*GOAL OF THE EXERCISE*:
The expected response is a copy of every line in the entries below that includes the word "exactly".

(Saved data entries)
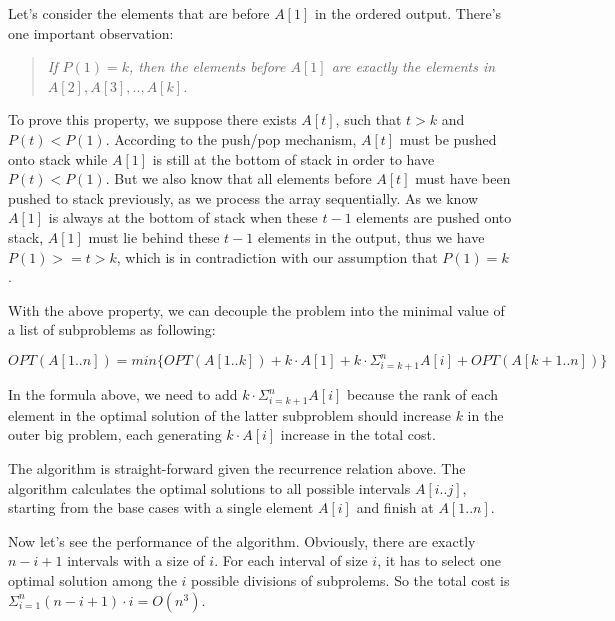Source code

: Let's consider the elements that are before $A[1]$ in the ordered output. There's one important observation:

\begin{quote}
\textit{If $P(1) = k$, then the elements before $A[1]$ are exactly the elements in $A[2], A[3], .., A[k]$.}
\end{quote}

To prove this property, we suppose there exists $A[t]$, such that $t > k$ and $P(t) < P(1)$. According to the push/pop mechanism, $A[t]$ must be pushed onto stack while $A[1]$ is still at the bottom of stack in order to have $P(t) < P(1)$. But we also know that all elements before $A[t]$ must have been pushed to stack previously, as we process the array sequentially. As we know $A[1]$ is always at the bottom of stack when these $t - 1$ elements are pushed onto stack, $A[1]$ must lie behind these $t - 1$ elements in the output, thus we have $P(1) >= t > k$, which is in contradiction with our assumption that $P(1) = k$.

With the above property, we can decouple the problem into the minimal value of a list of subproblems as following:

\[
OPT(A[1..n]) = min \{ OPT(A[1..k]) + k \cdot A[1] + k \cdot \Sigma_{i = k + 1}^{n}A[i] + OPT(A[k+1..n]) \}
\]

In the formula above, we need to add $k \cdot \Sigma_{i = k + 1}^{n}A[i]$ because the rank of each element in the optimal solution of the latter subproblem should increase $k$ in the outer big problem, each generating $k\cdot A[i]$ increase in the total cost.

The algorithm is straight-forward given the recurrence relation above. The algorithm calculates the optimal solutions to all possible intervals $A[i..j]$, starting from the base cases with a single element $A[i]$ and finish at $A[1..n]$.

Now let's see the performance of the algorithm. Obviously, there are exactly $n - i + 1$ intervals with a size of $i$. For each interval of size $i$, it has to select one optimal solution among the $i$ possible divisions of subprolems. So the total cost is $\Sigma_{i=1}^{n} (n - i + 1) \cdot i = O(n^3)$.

*ANSWER SECTION*:
\textit{If $P(1) = k$, then the elements before $A[1]$ are exactly the elements in $A[2], A[3], .., A[k]$.}
Now let's see the performance of the algorithm. Obviously, there are exactly $n - i + 1$ intervals with a size of $i$. For each interval of size $i$, it has to select one optimal solution among the $i$ possible divisions of subprolems. So the total cost is $\Sigma_{i=1}^{n} (n - i + 1) \cdot i = O(n^3)$.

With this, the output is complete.